Je n’ose pas le regarder. Pourtant, presque malgré moi, je lève les yeux. Les siens se sont agrandis sous l’effet de la surprise.

- Quoi ?

- Notre enfant...est encore en vie, je répète péniblement.

Je dois lui dire. Je dois lui dire. JE DOIS LUI DIRE.

- Alors, quoi ? Tu l’as envoyé dans un orphelinat ?

Je sens l’impatience dans sa voix. Et là, je comprends que Raphaël ne voudra jamais se séparer de sa fille après l’avoir retrouvée. Il voudra la connaître. Il me...l’enlèvera. Mais il a le droit de savoir, tout comme Julia aura le droit de savoir qui est son père.

- Non, Raphaël. Notre enfant, c’est Julia.
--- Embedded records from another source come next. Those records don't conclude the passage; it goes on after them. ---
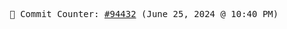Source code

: <p align="center">
    <samp>
        📮 Commit Counter: <a href="https://github.com/Javascript-void0/Javascript-void0/commits/main">#94432</a> (June 25, 2024 @ 10:40 PM)
    </samp>
</p>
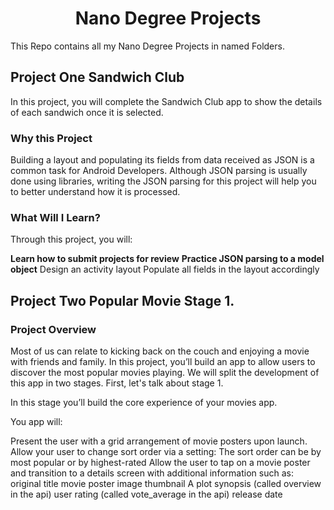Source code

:<h1 align="center">Nano Degree Projects </h1>

This Repo contains all my Nano Degree Projects in named Folders.

## Project One Sandwich Club

In this project, you will complete the Sandwich Club app to show the details of each sandwich once it is selected.

### Why this Project
Building a layout and populating its fields from data received as JSON is a common task for Android Developers. Although JSON parsing is usually done using libraries, writing the JSON parsing for this project will help you to better understand how it is processed.

### What Will I Learn?
Through this project, you will:

**Learn how to submit projects for review**
**Practice JSON parsing to a model object**
Design an activity layout
Populate all fields in the layout accordingly

## Project Two Popular Movie Stage 1.

### Project Overview
Most of us can relate to kicking back on the couch and enjoying a movie with friends and family. In this project, you’ll build an app to allow users to discover the most popular movies playing. We will split the development of this app in two stages. First, let's talk about stage 1.

In this stage you’ll build the core experience of your movies app.

You app will:

Present the user with a grid arrangement of movie posters upon launch.
Allow your user to change sort order via a setting:
The sort order can be by most popular or by highest-rated
Allow the user to tap on a movie poster and transition to a details screen with additional information such as:
original title
movie poster image thumbnail
A plot synopsis (called overview in the api)
user rating (called vote_average in the api)
release date
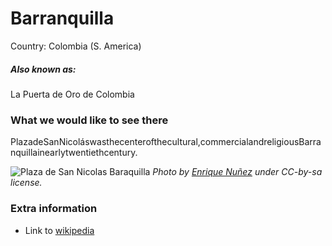# Barranquilla

Country: Colombia (S. America)

##### Also known as:

La Puerta de Oro de Colombia

### What we would like to see there

PlazadeSanNicoláswasthecenterofthecultural,commercialandreligiousBarranquillainearlytwentiethcentury.

![Plaza de San Nicolas Baraquilla](https://upload.wikimedia.org/wikipedia/commons/thumb/2/28/Panoramic_of_Plaza_San_Nicol%C3%A1s.jpg/960px-Panoramic_of_Plaza_San_Nicol%C3%A1s.jpg)
*Photo by [Enrique Nuñez](https://commons.wikimedia.org/wiki/User:Kikenzh) under CC-by-sa license.*



### Extra information

- Link to [wikipedia](https://en.wikipedia.org/wiki/Barranquilla)
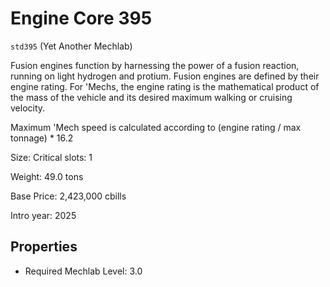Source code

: # Engine Core 395

`std395` (Yet Another Mechlab)

Fusion engines function by harnessing the power of a fusion reaction, running on light hydrogen and protium. Fusion engines are defined by their engine rating. For 'Mechs, the engine rating is the mathematical product of the mass of the vehicle and its desired maximum walking or cruising velocity.

Maximum 'Mech speed is calculated according to (engine rating / max tonnage) * 16.2

Size: Critical slots: 1

Weight: 49.0 tons

Base Price: 2,423,000 cbills

Intro year: 2025

## Properties
* Required Mechlab Level: 3.0 
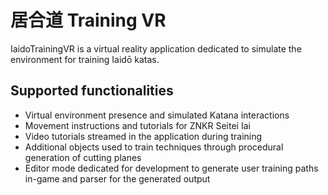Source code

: # 居合道 Training VR

IaidoTrainingVR is a virtual reality application dedicated to simulate the environment for training Iaidō katas.

## Supported functionalities
- Virtual environment presence and simulated Katana interactions
- Movement instructions and tutorials for ZNKR Seitei Iai
- Video tutorials streamed in the application during training
- Additional objects used to train techniques through procedural generation of cutting planes
- Editor mode dedicated for development to generate user training paths in-game and parser for the generated output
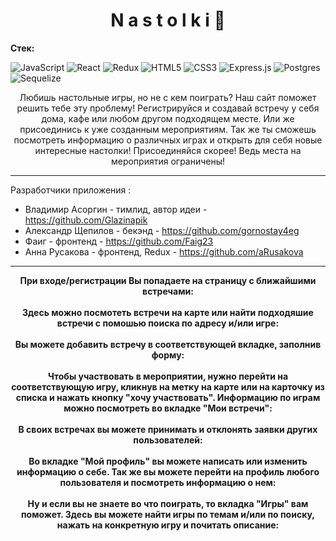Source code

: <h1 align="center">N a s t o l k i 🎲</h1>

<div><b>Стек:</b></div>

![JavaScript](https://img.shields.io/badge/javascript-%23323330.svg?style=for-the-badge&logo=javascript&logoColor=%23F7DF1E)
![React](https://img.shields.io/badge/react-%2320232a.svg?style=for-the-badge&logo=react&logoColor=%2361DAFB)
![Redux](https://img.shields.io/badge/redux-%23593d88.svg?style=for-the-badge&logo=redux&logoColor=white)
![HTML5](https://img.shields.io/badge/html5-%23E34F26.svg?style=for-the-badge&logo=html5&logoColor=white)
![CSS3](https://img.shields.io/badge/css3-%231572B6.svg?style=for-the-badge&logo=css3&logoColor=white)
![Express.js](https://img.shields.io/badge/express.js-%23404d59.svg?style=for-the-badge&logo=express&logoColor=%2361DAFB)
![Postgres](https://img.shields.io/badge/postgres-%23316192.svg?style=for-the-badge&logo=postgresql&logoColor=white)
![Sequelize](https://img.shields.io/badge/Sequelize-52B0E7?style=for-the-badge&logo=Sequelize&logoColor=white)

<div align="center">
                  Любишь настольные игры, но не с кем поиграть?
                  Наш сайт поможет решить тебе эту проблему!
                  Регистрируйся и создавай встречу у себя дома, кафе или любом другом подходящем месте.
                  Или же присоединись к уже созданным мероприятиям.
                  Так же ты сможешь посмотреть информацию о различных играх и открыть для себя новые интересные настолки!
                  Присоединяйся скорее! Ведь места на мероприятия ограничены!
                </div>

***

Разработчики приложения :

+ Владимир Асоргин - тимлид, автор идеи - https://github.com/Glazinapik
+ Александр Щепилов - бекэнд - https://github.com/gornostay4eg
+ Фаиг - фронтенд - https://github.com/Faig23
+ Анна Русакова - фронтенд, Redux - https://github.com/aRusakova
                
***
<div align="center">
<div align="center"><b>При входе/регистрации Вы попадаете на страницу с ближайшими встречами:</b></div>
<br>
<img src="https://github.com/Glazinapik/nastolki/blob/main/client/public/img/%D0%B2%D1%85%D0%BE%D0%B4_%D1%80%D0%B5%D0%B3%D0%B8%D1%81%D1%82%D1%80%D0%B0%D1%86%D0%B8%D1%8F.gif" alt="">
<br>
</div>

<div align="center"><b>Здесь можно посмотеть встречи на карте или найти подходяшие встречи с помошью поиска по адресу и/или игре:</b></div>
<br>
<img src="https://github.com/Glazinapik/nastolki/blob/main/client/public/img/%D0%B2%D1%81%D0%B5%20%D0%B2%D1%81%D1%82%D1%80%D0%B5%D1%87%D0%B8.gif" alt="">
 <br>
<div align="center"><b>Вы можете добавить встречу в соответствующей вкладке, заполнив форму:</b></div>
<br>
<img src="https://github.com/Glazinapik/nastolki/blob/main/client/public/img/%D0%B4%D0%BE%D0%B1%D0%B0%D0%B2%D0%BB%D0%B5%D0%BD%D0%B8%D0%B5%20%D0%B2%D1%81%D1%82%D1%80%D0%B5%D1%87%D0%B8.gif" alt="">
 <br>
<div align="center"><b>Чтобы участвовать в мероприятии, нужно перейти на соответствующую игру, кликнув на метку на карте или на карточку из списка и нажать кнопку "хочу участвовать". Информацию по играм можно посмотреть во вкладке "Мои встречи":</b></div>
<br>
<img src="https://github.com/Glazinapik/nastolki/blob/main/client/public/img/%D0%B7%D0%B0%D1%8F%D0%B2%D0%BA%D0%B0%20%D0%BD%D0%B0%20%D1%83%D1%87%D0%B0%D1%81%D1%82%D0%B8%D0%B5.gif" alt="">
 <br>
<div align="center"><b>В своих встречах вы можете принимать и отклонять заявки других пользователей:</b></div>
<br>
<img src="https://github.com/Glazinapik/nastolki/blob/main/client/public/img/%D0%BF%D0%BE%D0%B4%D1%82%D0%B2%D0%B5%D1%80%D0%B6%D0%B4%D0%B5%D0%BD%D0%B8%D0%B5%20%D0%B7%D0%B0%D1%8F%D0%B2%D0%BA%D0%B8.gif" alt="">
 <br>
<div align="center"><b>Во вкладке "Мой профиль" вы можете написать или изменить информацию о себе. Так же вы можете перейти на профиль любого пользователя и посмотреть информацию о нем:</b></div>
<br>
<img src="https://github.com/Glazinapik/nastolki/blob/main/client/public/img/%D0%BF%D1%80%D0%BE%D1%84%D0%B8%D0%BB%D1%8C.gif" alt="">
 <br>
<div align="center"><b>Ну и если вы не знаете во что поиграть, то вкладка "Игры" вам поможет. Здесь вы можете найти игры по темам и/или по поиску, нажать на конкретную игру и почитать описание:</b></div>
<br>
<img src="https://github.com/Glazinapik/nastolki/blob/main/client/public/img/%D0%B8%D0%B3%D1%80%D1%8B.gif" alt="">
Le silence tombe sur notre table. Raphaël s’est figé comme une statue. Je le laisse digérer quelques secondes l’information, puis ajoute en me tordant les mains sous la table :

- Je comprends si tu regrettes tout ce qui s’est passé entre nous. Et je comprendrai que tu veuilles connaître ta fille. Je suis désolée de te l’avoir cachée. J’avais peur... J’ai peur que...

- Tu as peur de quoi ?

Ses yeux verts sont embués par l’émotion.

- J’ai peur que tu demandes sa garde, avoué-je. Tu as une bien meilleure situation financière, et...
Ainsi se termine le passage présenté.